## [Your instructions]
When you copy from the entries that follow, take only the lines from the one with "Primero, el tiempo" down to the one with "Only OrientDB and", keeping both ends and dropping every picture.

Records for this task: Begin

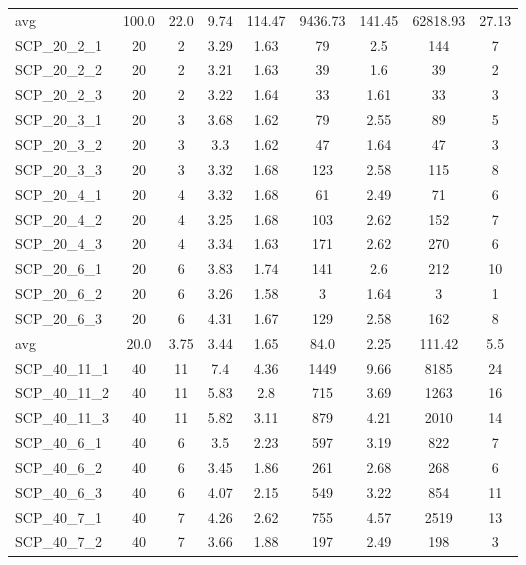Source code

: \begin{table}[!ht]
{\begin{tabular}{lcccccccc}
\cline{1-9} avg & 100.0 & 22.0 & 9.74 & 114.47& 9436.73 & 141.45& 62818.93 & 27.13\\ \cline{1-9}
SCP\_20\_2\_1 & 20 & 2 & 3.29 &  \textcolor{blue2}{1.63} & 79 & 2.5 & 144 & 7 \\
SCP\_20\_2\_2 & 20 & 2 & 3.21 & 1.63 & 39 &  \textcolor{blue2}{1.6} & 39 & 2 \\
SCP\_20\_2\_3 & 20 & 2 & 3.22 & 1.64 & 33 &  \textcolor{blue2}{1.61} & 33 & 3 \\
SCP\_20\_3\_1 & 20 & 3 & 3.68 &  \textcolor{blue2}{1.62} & 79 & 2.55 & 89 & 5 \\
SCP\_20\_3\_2 & 20 & 3 & 3.3 &  \textcolor{blue2}{1.62} & 47 & 1.64 & 47 & 3 \\
SCP\_20\_3\_3 & 20 & 3 & 3.32 &  \textcolor{blue2}{1.68} & 123 & 2.58 & 115 & 8 \\
SCP\_20\_4\_1 & 20 & 4 & 3.32 &  \textcolor{blue2}{1.68} & 61 & 2.49 & 71 & 6 \\
SCP\_20\_4\_2 & 20 & 4 & 3.25 &  \textcolor{blue2}{1.68} & 103 & 2.62 & 152 & 7 \\
SCP\_20\_4\_3 & 20 & 4 & 3.34 &  \textcolor{blue2}{1.63} & 171 & 2.62 & 270 & 6 \\
SCP\_20\_6\_1 & 20 & 6 & 3.83 &  \textcolor{blue2}{1.74} & 141 & 2.6 & 212 & 10 \\
SCP\_20\_6\_2 & 20 & 6 & 3.26 &  \textcolor{blue2}{1.58} & 3 & 1.64 & 3 & 1 \\
SCP\_20\_6\_3 & 20 & 6 & 4.31 &  \textcolor{blue2}{1.67} & 129 & 2.58 & 162 & 8 \\
\cline{1-9} avg & 20.0 & 3.75 & 3.44 & 1.65& 84.0 & 2.25& 111.42 & 5.5\\ \cline{1-9}
SCP\_40\_11\_1 & 40 & 11 & 7.4 &  \textcolor{blue2}{4.36} & 1449 & 9.66 & 8185 & 24 \\
SCP\_40\_11\_2 & 40 & 11 & 5.83 &  \textcolor{blue2}{2.8} & 715 & 3.69 & 1263 & 16 \\
SCP\_40\_11\_3 & 40 & 11 & 5.82 &  \textcolor{blue2}{3.11} & 879 & 4.21 & 2010 & 14 \\
SCP\_40\_6\_1 & 40 & 6 & 3.5 &  \textcolor{blue2}{2.23} & 597 & 3.19 & 822 & 7 \\
SCP\_40\_6\_2 & 40 & 6 & 3.45 &  \textcolor{blue2}{1.86} & 261 & 2.68 & 268 & 6 \\
SCP\_40\_6\_3 & 40 & 6 & 4.07 &  \textcolor{blue2}{2.15} & 549 & 3.22 & 854 & 11 \\
SCP\_40\_7\_1 & 40 & 7 & 4.26 &  \textcolor{blue2}{2.62} & 755 & 4.57 & 2519 & 13 \\
SCP\_40\_7\_2 & 40 & 7 & 3.66 &  \textcolor{blue2}{1.88} & 197 & 2.49 & 198 & 3 \\

\end{tabular}}
\end{table}
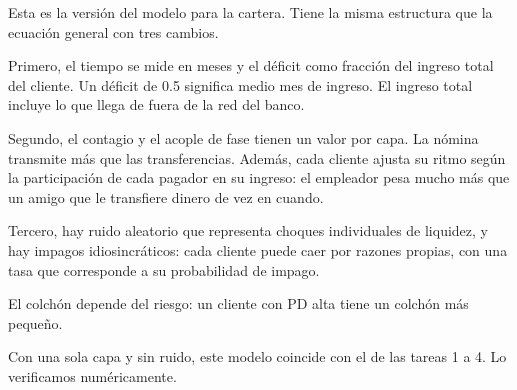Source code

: \begin{decir}
Esta es la versión del modelo para la cartera. Tiene la misma estructura que la ecuación
general con tres cambios.

Primero, el tiempo se mide en meses y el déficit como fracción del ingreso total del
cliente. Un déficit de 0.5 significa medio mes de ingreso. El ingreso total incluye lo que
llega de fuera de la red del banco.

Segundo, el contagio y el acople de fase tienen un valor por capa. La nómina transmite
más que las transferencias. Además, cada cliente ajusta su ritmo según la participación
de cada pagador en su ingreso: el empleador pesa mucho más que un amigo que le transfiere
dinero de vez en cuando.

Tercero, hay ruido aleatorio que representa choques individuales de liquidez, y hay
impagos idiosincráticos: cada cliente puede caer por razones propias, con una tasa que
corresponde a su probabilidad de impago.

El colchón depende del riesgo: un cliente con PD alta tiene un colchón más pequeño.

Con una sola capa y sin ruido, este modelo coincide con el de las tareas 1 a 4. Lo
verificamos numéricamente.
\end{decir}
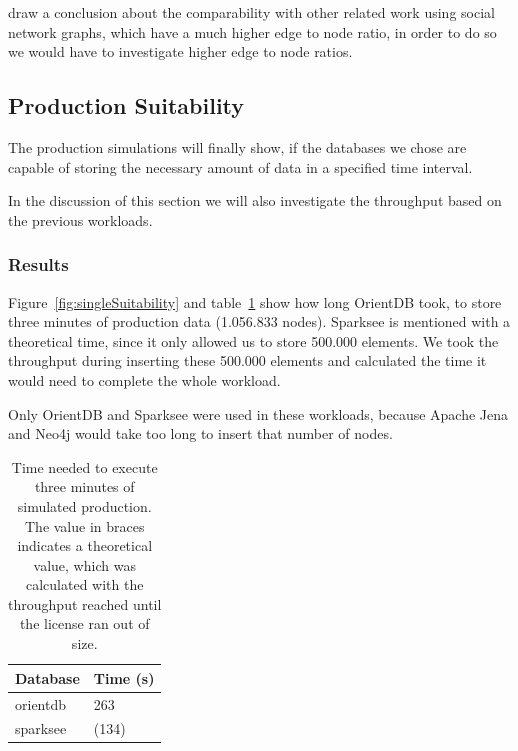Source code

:  draw a conclusion about the comparability with other related work using social network graphs,
which have a much higher edge to node ratio,
in order to do so we would have to investigate higher edge to node ratios.

\subsection{Production Suitability}
\label{ch:evaluation:se:productionSuitability}
The production simulations will finally show,
if the databases we chose are capable of storing the necessary amount of data in a specified time interval.

In the discussion of this section we will also investigate the throughput based on the previous workloads.

\subsubsection{Results}
Figure~\ref{fig:singleSuitability} and table~\ref{tab:singleSuitability} show how long OrientDB took,
to store three minutes of production data (1.056.833 nodes).
Sparksee is mentioned with a theoretical time,
since it only allowed us to store 500.000 elements.
We took the throughput during inserting these 500.000 elements and calculated the time it would need to complete the whole workload.

Only OrientDB and Sparksee were used in these workloads,
because Apache Jena and Neo4j would take too long to insert that number of nodes.

\begin{table}[h!]
  \begin{minipage}{\textwidth}
    \centering
    \begin{tabular}{ | l | l | }
      \hline
      Database & Time (s) \\ \hline
      orientdb & 263 \\ \hline
      sparksee & (134) \\ \hline
    \end{tabular}
  \end{minipage}
  \caption{Time needed to execute three minutes of simulated production.
  The value in braces indicates a theoretical value,
  which was calculated with the throughput reached until the license ran out of size.}
  \label{tab:singleSuitability}
\end{table}

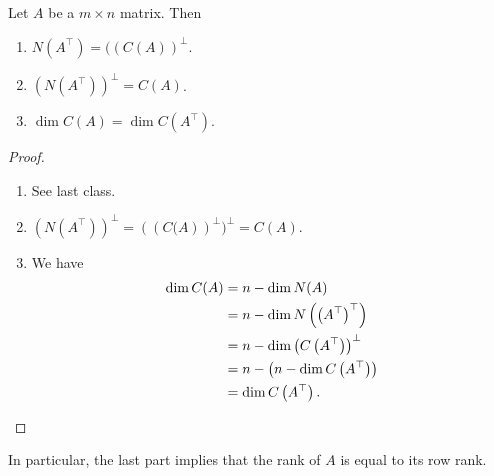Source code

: \documentclass[main.tex]{subfiles}
\begin{document}
\begin{theorem}
    Let $A$ be a $m\times n$ matrix. Then
    \begin{enumerate}
        \item $N\left(A^\top\right) = ((C(A))^\perp$.
        \item $\left(N\left(A^\top\right)\right)^\perp = C(A)$.
        \item $\dim C(A) = \dim C\left(A^\top\right)$.
    \end{enumerate}
\end{theorem}

\begin{proof}
    \begin{enumerate}
        \item See last class.
        \item $\left(N\left(A^\top\right)\right)^\perp = \left(\left(C(A\right)\right)^\perp)^\perp = C(A)$.
        \item We have
        \begin{align*}
            \dim C(A) &= n - \dim N(A) \\
            &= n - \dim N\left(\left(A^\top\right)^\top\right) \\
            &= n - \dim \left(C\left(A^\top\right)\right)^\perp \\
            &= n - \left(n - \dim C\left(A^\top\right)\right) \\
            &= \dim C\left(A^\top\right).\qedhere
        \end{align*} 
    \end{enumerate}    
\end{proof}

In particular, the last part implies that the rank of $A$ is equal to its row rank.
\end{document}
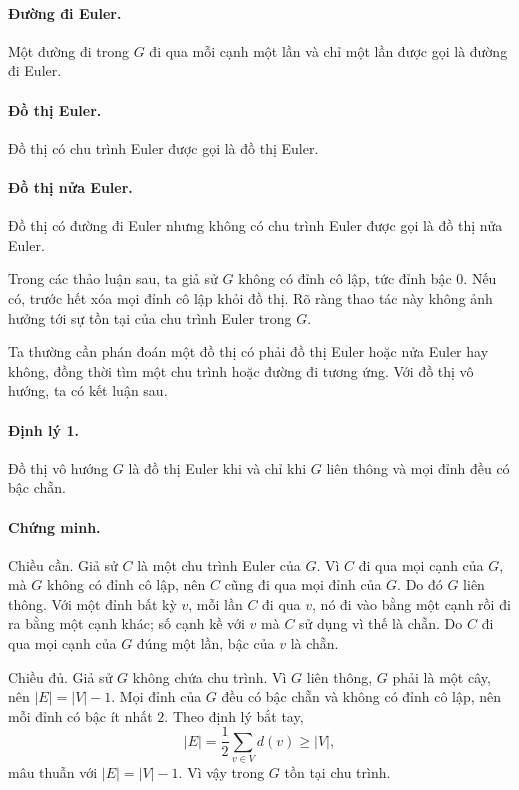\documentclass[11pt]{article}
\begin{document}
\paragraph{Đường đi Euler.}
Một đường đi trong \(G\) đi qua mỗi cạnh một lần và chỉ một lần được gọi là
đường đi Euler.

\paragraph{Đồ thị Euler.}
Đồ thị có chu trình Euler được gọi là đồ thị Euler.

\paragraph{Đồ thị nửa Euler.}
Đồ thị có đường đi Euler nhưng không có chu trình Euler được gọi là đồ thị nửa
Euler.

Trong các thảo luận sau, ta giả sử \(G\) không có đỉnh cô lập, tức đỉnh bậc
\(0\). Nếu có, trước hết xóa mọi đỉnh cô lập khỏi đồ thị. Rõ ràng thao tác này
không ảnh hưởng tới sự tồn tại của chu trình Euler trong \(G\).

Ta thường cần phán đoán một đồ thị có phải đồ thị Euler hoặc nửa Euler hay
không, đồng thời tìm một chu trình hoặc đường đi tương ứng. Với đồ thị vô
hướng, ta có kết luận sau.

\paragraph{Định lý 1.}
Đồ thị vô hướng \(G\) là đồ thị Euler khi và chỉ khi \(G\) liên thông và mọi
đỉnh đều có bậc chẵn.

\paragraph{Chứng minh.}
Chiều cần. Giả sử \(C\) là một chu trình Euler của \(G\). Vì \(C\) đi qua mọi
cạnh của \(G\), mà \(G\) không có đỉnh cô lập, nên \(C\) cũng đi qua mọi đỉnh
của \(G\). Do đó \(G\) liên thông. Với một đỉnh bất kỳ \(v\), mỗi lần \(C\) đi
qua \(v\), nó đi vào bằng một cạnh rồi đi ra bằng một cạnh khác; số cạnh kề
với \(v\) mà \(C\) sử dụng vì thế là chẵn. Do \(C\) đi qua mọi cạnh của \(G\)
đúng một lần, bậc của \(v\) là chẵn.

Chiều đủ. Giả sử \(G\) không chứa chu trình. Vì \(G\) liên thông, \(G\) phải là
một cây, nên \(|E|=|V|-1\). Mọi đỉnh của \(G\) đều có bậc chẵn và không có
đỉnh cô lập, nên mỗi đỉnh có bậc ít nhất \(2\). Theo định lý bắt tay,
\[
  |E|=\frac12\sum_{v\in V}d(v)\ge |V|,
\]
mâu thuẫn với \(|E|=|V|-1\). Vì vậy trong \(G\) tồn tại chu trình.
\end{document}
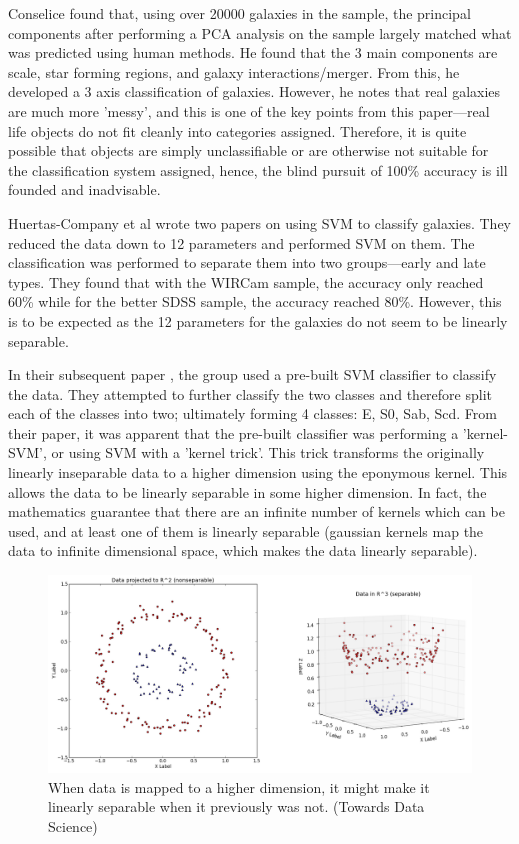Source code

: \documentclass[a4paper,11pt]{article}
\begin{document}
Conselice \cite{conselice_2006_the} found that, using over 20000 galaxies in the sample, the principal components after performing a PCA analysis on the sample largely matched what was predicted using human methods. He found that the 3 main components are scale, star forming regions, and galaxy interactions/merger. From this, he developed a 3 axis classification of galaxies. However, he notes that real galaxies are much more 'messy', and this is one of the key points from this paper—real life objects do not fit cleanly into categories assigned. Therefore, it is quite possible that objects are simply unclassifiable or are otherwise not suitable for the classification system assigned, hence, the blind pursuit of 100\% accuracy is ill founded and inadvisable.

Huertas-Company et al \cite{huertascompany_2007_a} wrote two papers on using SVM to classify galaxies. They reduced the data down to 12 parameters and performed SVM on them. The classification was performed to separate them into two groups—early and late types. They found that with the WIRCam sample, the accuracy only reached 60\% while for the better SDSS sample, the accuracy reached 80\%. However, this is to be expected as the 12 parameters for the galaxies do not seem to be linearly separable.

In their subsequent paper \cite{huertascompany_2010_revisiting}, the group used a pre-built SVM classifier to classify the data. They attempted to further classify the two classes and therefore split each of the classes into two; ultimately forming 4 classes: E, S0, Sab, Scd. From their paper, it was apparent that the pre-built classifier was performing a 'kernel-SVM', or using SVM with a 'kernel trick'. This trick transforms the originally linearly inseparable data to a higher dimension using the eponymous kernel. This allows the data to be linearly separable in some higher dimension. In fact, the mathematics guarantee that there are an infinite number of kernels which can be used, and at least one of them is linearly separable (gaussian kernels map the data to infinite dimensional space, which makes the data linearly separable). 
\begin{figure}[ht]
\centering
\includegraphics[width=\textwidth]{kernelSVM.png}
\caption{\label{fig:kernelSVM}When data is mapped to a higher dimension, it might make it linearly separable when it previously was not. (Towards Data Science)}
\end{figure}
\end{document}
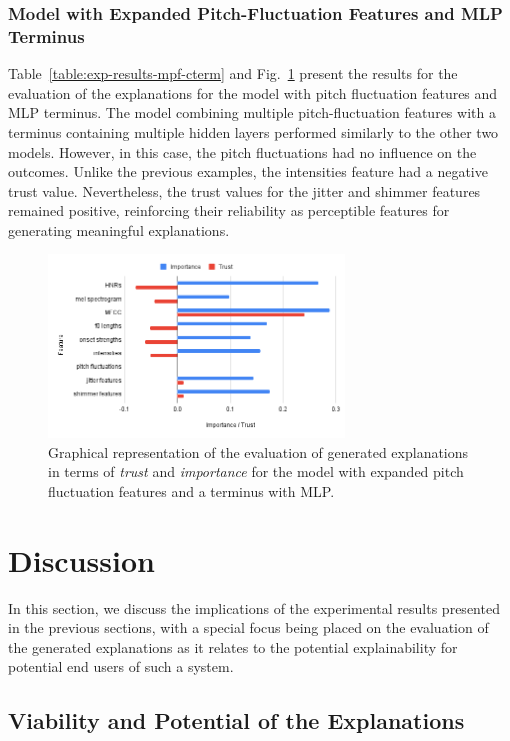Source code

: \documentclass{article}
\begin{document}
\subsubsection{Model with Expanded Pitch-Fluctuation Features and MLP Terminus}
Table~\ref{table:exp-results-mpf-cterm} and Fig.~\ref{fig:exp_mpf_cterm} present the results for the evaluation of the explanations for the model with pitch fluctuation features and MLP terminus. The model combining multiple pitch-fluctuation features with a terminus containing multiple hidden layers performed similarly to the other two models. However, in this case, the pitch fluctuations had no influence on the outcomes. Unlike the previous examples, the intensities feature had a negative trust value. Nevertheless, the trust values for the jitter and shimmer features remained positive, reinforcing their reliability as perceptible features for generating meaningful explanations.
		\begin{figure}
			\centering
			\includegraphics[width=0.7\textwidth]{images/exp_mpf_cterm.png}
			\caption{Graphical representation of the evaluation of generated explanations in terms of \textit{trust} and \textit{importance} for the model with expanded pitch fluctuation features and a terminus with MLP.}
			\label{fig:exp_mpf_cterm}
		\end{figure}

\section{Discussion}\label{sec:discussion}
In this section, we discuss the implications of the experimental results presented in the previous sections, with a special focus being placed on the evaluation of the generated explanations as it relates to the potential explainability for potential end users of such a system.
		
\subsection{Viability and Potential of the Explanations}
\end{document}
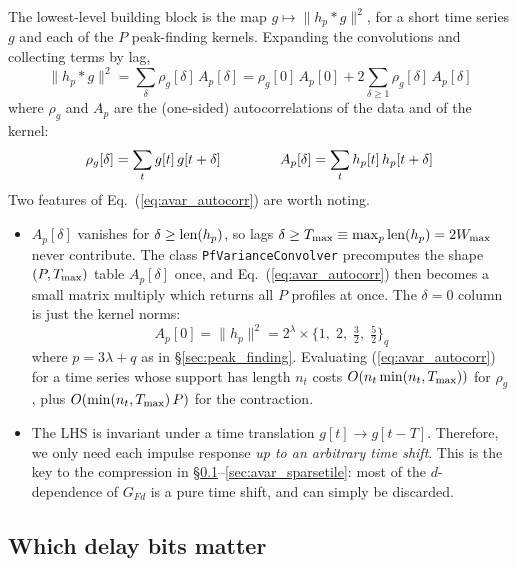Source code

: \documentclass{article}
\numberwithin{equation}{section}   %
\begin{document}
The lowest-level building block is the map $g \mapsto \|h_p * g\|^2$, for a short time series $g$
and each of the $P$ peak-finding kernels. Expanding the convolutions and collecting terms by lag,
\begin{equation}
\big\| h_p * g \big\|^2 = \sum_{\delta} \rho_g[\delta] \, A_p[\delta]
  = \rho_g[0] \, A_p[0] + 2 \sum_{\delta \ge 1} \rho_g[\delta] \, A_p[\delta]
  \label{eq:avar_autocorr}
\end{equation}
where $\rho_g$ and $A_p$ are the (one-sided) autocorrelations of the data and of the kernel:
\begin{equation}
\rho_g[\delta] = \sum_t g[t] \, g[t+\delta]
  \hspace{1.5cm}
A_p[\delta] = \sum_t h_p[t] \, h_p[t+\delta]
\end{equation}
Two features of Eq.\ (\ref{eq:avar_autocorr}) are worth noting.
\begin{itemize}
\item $A_p[\delta]$ vanishes for $\delta \ge {\rm len}(h_p)$, so lags
$\delta \ge T_{\rm max} \equiv \max_p {\rm len}(h_p) = 2 W_{\rm max}$ never contribute.
The class \verb|PfVarianceConvolver| precomputes the shape $(P,T_{\rm max})$ table $A_p[\delta]$
once, and Eq.\ (\ref{eq:avar_autocorr}) then becomes a small matrix multiply which returns all $P$
profiles at once. The $\delta=0$ column is just the kernel norms:
\begin{equation}
A_p[0] = \|h_p\|^2 = 2^\lambda \times \big\{ 1, \; 2, \; \tfrac{3}{2}, \; \tfrac{5}{2} \big\}_q
\end{equation}
where $p = 3\lambda + q$ as in \S\ref{sec:peak_finding}.
Evaluating (\ref{eq:avar_autocorr}) for a time series whose support has length $n_t$ costs
$O(n_t \min(n_t, T_{\rm max}))$ for $\rho_g$, plus $O(\min(n_t,T_{\rm max}) \, P)$ for the
contraction.

\item The LHS is invariant under a time translation $g[t] \rightarrow g[t-T]$. Therefore, we only
need each impulse response {\em up to an arbitrary time shift}. This is the key to the
compression in \S\ref{sec:avar_dbits}--\ref{sec:avar_sparsetile}: most of the $d$-dependence of
$G_{Fd}$ is a pure time shift, and can simply be discarded.
\end{itemize}

\subsection{Which delay bits matter}
\label{sec:avar_dbits}
\end{document}
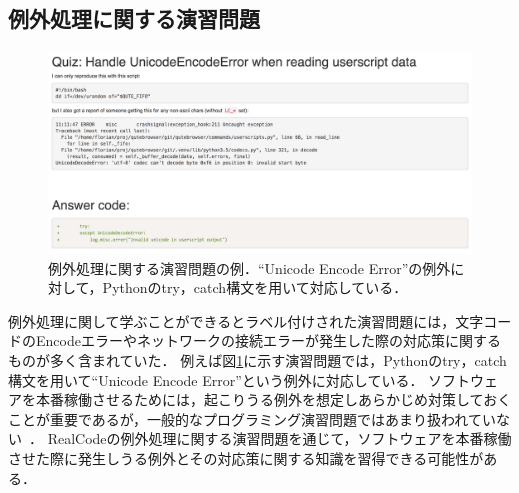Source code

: \subsection{例外処理に関する演習問題}


\begin{figure}[t]
  \centering
  \includegraphics[width=1.0\columnwidth]{20190107-lab-study-exception-exercise2.png}
  \caption{例外処理に関する演習問題の例．``Unicode Encode Error''の例外に対して，Pythonのtry，catch構文を用いて対応している．}
  \label{fig:lab-study-eg-exception}
\end{figure}


例外処理に関して学ぶことができるとラベル付けされた演習問題には，文字コードのEncodeエラーやネットワークの接続エラーが発生した際の対応策に関するものが多く含まれていた．
例えば図\ref{fig:lab-study-eg-exception}に示す演習問題では，Pythonのtry，catch構文を用いて``Unicode Encode Error''という例外に対応している．
ソフトウェアを本番稼働させるためには，起こりうる例外を想定しあらかじめ対策しておくことが重要であるが，一般的なプログラミング演習問題ではあまり扱われていない~\cite{Piteira_Learning_Computer_Programming}．
RealCodeの例外処理に関する演習問題を通じて，ソフトウェアを本番稼働させた際に発生しうる例外とその対応策に関する知識を習得できる可能性がある．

Records for this task: End

## [Worked solution]
Primero, el tiempo se mide en meses y el déficit como fracción del ingreso total del
cliente. Un déficit de 0.5 significa medio mes de ingreso. El ingreso total incluye lo que
llega de fuera de la red del banco.

Segundo, el contagio y el acople de fase tienen un valor por capa. La nómina transmite
más que las transferencias. Además, cada cliente ajusta su ritmo según la participación
de cada pagador en su ingreso: el empleador pesa mucho más que un amigo que le transfiere
dinero de vez en cuando.

Tercero, hay ruido aleatorio que representa choques individuales de liquidez, y hay
impagos idiosincráticos: cada cliente puede caer por razones propias, con una tasa que
corresponde a su probabilidad de impago.

El colchón depende del riesgo: un cliente con PD alta tiene un colchón más pequeño.

Con una sola capa y sin ruido, este modelo coincide con el de las tareas 1 a 4. Lo
verificamos numéricamente.
\end{decir}
Source code

:  draw a conclusion about the comparability with other related work using social network graphs,
which have a much higher edge to node ratio,
in order to do so we would have to investigate higher edge to node ratios.

\subsection{Production Suitability}
\label{ch:evaluation:se:productionSuitability}
The production simulations will finally show,
if the databases we chose are capable of storing the necessary amount of data in a specified time interval.

In the discussion of this section we will also investigate the throughput based on the previous workloads.

\subsubsection{Results}
Figure~\ref{fig:singleSuitability} and table~\ref{tab:singleSuitability} show how long OrientDB took,
to store three minutes of production data (1.056.833 nodes).
Sparksee is mentioned with a theoretical time,
since it only allowed us to store 500.000 elements.
We took the throughput during inserting these 500.000 elements and calculated the time it would need to complete the whole workload.

Only OrientDB and Sparksee were used in these workloads,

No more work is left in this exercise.